-- Task data follows --
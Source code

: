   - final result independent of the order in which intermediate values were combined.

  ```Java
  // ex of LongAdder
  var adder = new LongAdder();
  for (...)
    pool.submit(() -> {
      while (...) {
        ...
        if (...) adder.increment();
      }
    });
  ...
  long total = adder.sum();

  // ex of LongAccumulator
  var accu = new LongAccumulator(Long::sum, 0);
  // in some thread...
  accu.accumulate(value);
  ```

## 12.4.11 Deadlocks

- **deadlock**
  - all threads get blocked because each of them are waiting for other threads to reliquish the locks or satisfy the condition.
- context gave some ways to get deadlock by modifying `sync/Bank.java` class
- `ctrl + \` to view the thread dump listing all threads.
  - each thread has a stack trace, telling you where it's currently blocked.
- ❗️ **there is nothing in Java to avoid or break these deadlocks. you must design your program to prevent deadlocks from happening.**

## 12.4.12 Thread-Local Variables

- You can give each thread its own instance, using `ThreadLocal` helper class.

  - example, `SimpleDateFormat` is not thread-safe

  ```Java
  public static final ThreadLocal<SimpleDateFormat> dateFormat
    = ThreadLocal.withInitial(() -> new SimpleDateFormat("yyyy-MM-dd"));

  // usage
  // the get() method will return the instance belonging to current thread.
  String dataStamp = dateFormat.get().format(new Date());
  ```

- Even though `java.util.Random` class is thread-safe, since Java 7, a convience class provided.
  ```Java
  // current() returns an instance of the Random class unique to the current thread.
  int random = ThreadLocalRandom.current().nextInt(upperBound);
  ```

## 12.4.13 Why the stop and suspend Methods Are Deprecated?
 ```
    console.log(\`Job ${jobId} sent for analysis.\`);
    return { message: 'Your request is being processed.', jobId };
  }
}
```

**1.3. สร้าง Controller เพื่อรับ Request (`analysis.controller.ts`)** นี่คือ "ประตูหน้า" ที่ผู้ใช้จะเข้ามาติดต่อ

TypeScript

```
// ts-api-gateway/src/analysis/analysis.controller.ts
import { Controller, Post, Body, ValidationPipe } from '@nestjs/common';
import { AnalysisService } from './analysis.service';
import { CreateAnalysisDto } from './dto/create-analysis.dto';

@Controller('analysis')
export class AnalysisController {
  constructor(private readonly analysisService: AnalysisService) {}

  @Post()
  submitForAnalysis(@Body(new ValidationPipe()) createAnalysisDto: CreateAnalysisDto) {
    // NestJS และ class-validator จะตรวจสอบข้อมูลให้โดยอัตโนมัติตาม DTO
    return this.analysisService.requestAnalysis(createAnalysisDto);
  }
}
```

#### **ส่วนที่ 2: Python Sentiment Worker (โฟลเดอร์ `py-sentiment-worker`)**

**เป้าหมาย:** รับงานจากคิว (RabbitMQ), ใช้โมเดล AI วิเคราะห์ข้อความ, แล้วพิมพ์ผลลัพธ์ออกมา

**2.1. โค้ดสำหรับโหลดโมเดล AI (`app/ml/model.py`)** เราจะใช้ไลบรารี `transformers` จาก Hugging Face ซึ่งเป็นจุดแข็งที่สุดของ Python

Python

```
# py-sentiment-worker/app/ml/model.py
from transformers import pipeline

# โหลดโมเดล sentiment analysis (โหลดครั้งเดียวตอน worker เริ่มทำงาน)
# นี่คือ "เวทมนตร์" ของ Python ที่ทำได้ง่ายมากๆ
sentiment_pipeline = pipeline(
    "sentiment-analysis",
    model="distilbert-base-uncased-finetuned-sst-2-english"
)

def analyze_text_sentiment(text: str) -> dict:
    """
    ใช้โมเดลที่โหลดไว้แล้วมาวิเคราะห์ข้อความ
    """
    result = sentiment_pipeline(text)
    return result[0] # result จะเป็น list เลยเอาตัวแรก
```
-- Task data concluded --
» Task instructions
Please return every line of the records above that contains the word "อความ".

» Response box
**เป้าหมาย:** รับงานจากคิว (RabbitMQ), ใช้โมเดล AI วิเคราะห์ข้อความ, แล้วพิมพ์ผลลัพธ์ออกมา
    ใช้โมเดลที่โหลดไว้แล้วมาวิเคราะห์ข้อความ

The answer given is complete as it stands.